Updated

Two Republican co-sponsors of a bill to shield reporters from having to disclose news sources refused Tuesday to give up hope for the legislation despite Justice Department opposition and limited time left for congressional approval.

Sen. Richard Lugar and Rep. Mike Pence, both Indiana Republicans, acknowledged at a National Press Club lunch that their proposed Free Flow of Information Act faces an uphill struggle with only a few months left in the 109th Congress.

Nevertheless, Lugar said, "We are still optimistic."

And Pence disclosed that the first hearings by a House committee would be Sept. 14.

The bill still needs approval by a Senate committee and the full Senate, a House hearing, House committee approval, full House approval, probably a conference to resolve differences, final votes on both chambers and President Bush's signature — all before Congress wraps up this fall, Lugar said.

And "probably some more compromises" will be necessary, Lugar said, without specifying what they might be.

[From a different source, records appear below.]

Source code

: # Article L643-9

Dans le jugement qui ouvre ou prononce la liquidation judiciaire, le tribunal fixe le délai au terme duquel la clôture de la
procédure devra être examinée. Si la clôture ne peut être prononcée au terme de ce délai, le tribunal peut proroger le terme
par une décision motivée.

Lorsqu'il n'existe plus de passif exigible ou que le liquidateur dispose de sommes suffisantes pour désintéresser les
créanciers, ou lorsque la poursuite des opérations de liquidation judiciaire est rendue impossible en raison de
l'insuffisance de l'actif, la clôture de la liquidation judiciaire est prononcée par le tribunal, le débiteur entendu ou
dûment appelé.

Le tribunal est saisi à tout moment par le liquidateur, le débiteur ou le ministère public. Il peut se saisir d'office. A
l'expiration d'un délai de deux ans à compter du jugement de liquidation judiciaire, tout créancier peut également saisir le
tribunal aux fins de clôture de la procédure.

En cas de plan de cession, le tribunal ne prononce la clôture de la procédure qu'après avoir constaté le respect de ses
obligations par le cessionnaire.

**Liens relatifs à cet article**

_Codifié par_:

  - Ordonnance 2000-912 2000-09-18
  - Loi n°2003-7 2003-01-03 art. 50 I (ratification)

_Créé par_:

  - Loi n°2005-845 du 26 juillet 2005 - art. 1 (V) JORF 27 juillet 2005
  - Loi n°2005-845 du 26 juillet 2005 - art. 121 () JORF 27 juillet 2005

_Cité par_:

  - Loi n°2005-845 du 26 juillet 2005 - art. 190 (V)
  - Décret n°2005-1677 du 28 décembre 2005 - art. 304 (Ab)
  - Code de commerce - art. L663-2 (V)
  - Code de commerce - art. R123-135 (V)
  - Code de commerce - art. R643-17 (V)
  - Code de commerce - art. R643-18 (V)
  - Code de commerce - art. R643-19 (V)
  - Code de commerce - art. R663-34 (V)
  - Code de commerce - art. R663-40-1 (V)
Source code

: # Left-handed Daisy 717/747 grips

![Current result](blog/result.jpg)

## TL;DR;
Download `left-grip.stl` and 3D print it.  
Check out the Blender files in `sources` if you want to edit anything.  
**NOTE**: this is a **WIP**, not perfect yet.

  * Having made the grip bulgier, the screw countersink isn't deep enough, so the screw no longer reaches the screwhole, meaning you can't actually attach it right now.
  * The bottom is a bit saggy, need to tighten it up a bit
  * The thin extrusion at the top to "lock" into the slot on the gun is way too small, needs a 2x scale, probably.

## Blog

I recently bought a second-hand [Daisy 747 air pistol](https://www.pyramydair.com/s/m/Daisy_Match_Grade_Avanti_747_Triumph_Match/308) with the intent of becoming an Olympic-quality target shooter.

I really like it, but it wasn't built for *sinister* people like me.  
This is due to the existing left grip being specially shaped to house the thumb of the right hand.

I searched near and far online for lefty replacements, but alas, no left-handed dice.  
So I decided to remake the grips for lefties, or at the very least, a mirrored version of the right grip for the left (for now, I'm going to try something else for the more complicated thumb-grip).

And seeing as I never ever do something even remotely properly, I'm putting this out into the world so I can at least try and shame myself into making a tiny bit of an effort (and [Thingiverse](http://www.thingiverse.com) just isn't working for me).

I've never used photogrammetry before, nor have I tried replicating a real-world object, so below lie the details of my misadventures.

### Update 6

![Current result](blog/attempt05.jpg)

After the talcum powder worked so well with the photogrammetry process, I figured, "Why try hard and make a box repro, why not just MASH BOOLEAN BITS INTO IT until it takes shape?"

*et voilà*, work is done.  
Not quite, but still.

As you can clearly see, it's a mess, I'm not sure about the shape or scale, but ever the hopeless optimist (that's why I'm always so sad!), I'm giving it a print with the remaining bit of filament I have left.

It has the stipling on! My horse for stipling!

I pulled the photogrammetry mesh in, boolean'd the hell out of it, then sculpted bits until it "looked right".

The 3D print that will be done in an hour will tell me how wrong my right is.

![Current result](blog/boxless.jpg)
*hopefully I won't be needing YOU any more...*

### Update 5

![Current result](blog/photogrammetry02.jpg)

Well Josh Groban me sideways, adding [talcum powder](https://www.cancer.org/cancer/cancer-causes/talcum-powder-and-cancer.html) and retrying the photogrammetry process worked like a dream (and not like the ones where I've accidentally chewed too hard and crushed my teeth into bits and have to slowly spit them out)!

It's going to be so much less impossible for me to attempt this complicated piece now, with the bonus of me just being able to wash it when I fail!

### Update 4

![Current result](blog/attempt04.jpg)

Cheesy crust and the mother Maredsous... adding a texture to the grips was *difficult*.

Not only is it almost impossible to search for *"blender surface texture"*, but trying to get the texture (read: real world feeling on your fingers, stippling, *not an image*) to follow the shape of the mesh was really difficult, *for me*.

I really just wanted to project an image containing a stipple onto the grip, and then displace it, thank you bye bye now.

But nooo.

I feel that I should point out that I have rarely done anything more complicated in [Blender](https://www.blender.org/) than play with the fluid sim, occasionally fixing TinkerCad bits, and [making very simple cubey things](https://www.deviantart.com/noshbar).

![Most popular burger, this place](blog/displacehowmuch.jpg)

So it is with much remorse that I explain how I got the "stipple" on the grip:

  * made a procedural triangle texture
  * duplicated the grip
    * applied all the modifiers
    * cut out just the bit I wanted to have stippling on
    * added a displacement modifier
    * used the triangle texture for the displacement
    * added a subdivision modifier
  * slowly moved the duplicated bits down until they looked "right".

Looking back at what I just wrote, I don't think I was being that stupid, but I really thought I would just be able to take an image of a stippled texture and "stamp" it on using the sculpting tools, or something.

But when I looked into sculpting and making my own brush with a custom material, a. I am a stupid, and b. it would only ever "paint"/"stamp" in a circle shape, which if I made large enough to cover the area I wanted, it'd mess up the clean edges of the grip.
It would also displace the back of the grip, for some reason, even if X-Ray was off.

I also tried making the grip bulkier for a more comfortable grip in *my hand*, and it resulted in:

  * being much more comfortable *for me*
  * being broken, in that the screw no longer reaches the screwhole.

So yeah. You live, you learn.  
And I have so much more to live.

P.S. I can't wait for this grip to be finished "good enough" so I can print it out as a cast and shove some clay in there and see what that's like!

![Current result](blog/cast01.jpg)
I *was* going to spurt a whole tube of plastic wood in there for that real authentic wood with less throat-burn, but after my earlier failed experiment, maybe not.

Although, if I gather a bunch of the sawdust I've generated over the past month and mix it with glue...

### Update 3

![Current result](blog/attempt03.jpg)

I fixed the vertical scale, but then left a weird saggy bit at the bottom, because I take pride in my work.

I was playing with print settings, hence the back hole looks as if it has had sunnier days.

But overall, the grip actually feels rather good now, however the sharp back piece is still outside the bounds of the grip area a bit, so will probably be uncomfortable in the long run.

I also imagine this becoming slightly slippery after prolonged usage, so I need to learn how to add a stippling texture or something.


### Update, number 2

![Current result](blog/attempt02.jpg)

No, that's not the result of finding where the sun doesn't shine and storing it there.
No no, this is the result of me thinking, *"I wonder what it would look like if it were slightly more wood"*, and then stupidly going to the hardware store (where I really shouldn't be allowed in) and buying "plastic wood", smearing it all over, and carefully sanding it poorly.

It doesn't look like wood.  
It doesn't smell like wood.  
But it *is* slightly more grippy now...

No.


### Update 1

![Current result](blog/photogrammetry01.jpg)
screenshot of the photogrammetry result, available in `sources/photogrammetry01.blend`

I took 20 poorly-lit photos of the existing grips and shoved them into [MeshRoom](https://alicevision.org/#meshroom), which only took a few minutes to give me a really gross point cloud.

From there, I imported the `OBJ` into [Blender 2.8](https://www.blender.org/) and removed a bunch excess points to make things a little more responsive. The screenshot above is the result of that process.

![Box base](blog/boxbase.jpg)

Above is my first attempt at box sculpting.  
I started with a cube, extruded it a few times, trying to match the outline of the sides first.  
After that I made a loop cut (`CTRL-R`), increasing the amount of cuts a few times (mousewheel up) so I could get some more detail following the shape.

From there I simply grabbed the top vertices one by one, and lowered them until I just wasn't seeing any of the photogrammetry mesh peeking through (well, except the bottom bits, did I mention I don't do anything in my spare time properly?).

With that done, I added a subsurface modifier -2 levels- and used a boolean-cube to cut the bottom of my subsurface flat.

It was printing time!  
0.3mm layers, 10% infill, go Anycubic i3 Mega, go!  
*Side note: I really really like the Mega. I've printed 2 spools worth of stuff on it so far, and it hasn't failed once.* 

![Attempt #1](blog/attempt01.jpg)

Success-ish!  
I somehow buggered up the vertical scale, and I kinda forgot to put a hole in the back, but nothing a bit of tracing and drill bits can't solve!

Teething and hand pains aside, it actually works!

The coalition of news media companies backing the bill was already shaken by amendments sponsors accepted, particularly in the Senate version.

"We want to be helpful but at some point you risk giving everything away," Lucy Dalglish, executive director of the Reporters Committee for Freedom of the Press, said in an interview.

Dalglish said her own group dropped its 35-year-old insistence on an absolute privilege for reporters to withhold source identities in order to support an amendment to the House version that would allow courts to compel reporters' testimony when necessary to prevent "imminent and actual harm to the national security." She didn't see room for more compromise in the Senate version which also could force testimony relating to guilt or innocence, death or bodily harm, eyewitness accounts and unauthorized disclosure of properly classified information.

Just Tuesday morning, House Judiciary Committee Chairman Rep. James Sensenbrenner, R-Wis., told Pence the panel's Internet and courts subcommittee would hold a hearing Sept. 14, the first in the House since the bill was introduced last year.

The Senate Judiciary committee held two hearings, spurred by furor over imprisonment of New York Times reporter Judith Miller for 85 days until she agreed to tell a federal prosecutor about her sources in the leak of the identity of CIA official Valerie Plame.

A Justice Department representative testified there was no need for the bill. Miller, however, told the panel that without it reporters would no longer get information from government and corporate whistleblowers fearful of losing their jobs.

The Senate panel twice scheduled meetings to act on the bill but failed to get a quorum each time. Lugar said one problem passing the bill was the frequency of news stories — like those that revealed classified government monitoring of financial transactions — that re-ignited controversy even though "they have nothing to do with the merits of our bill."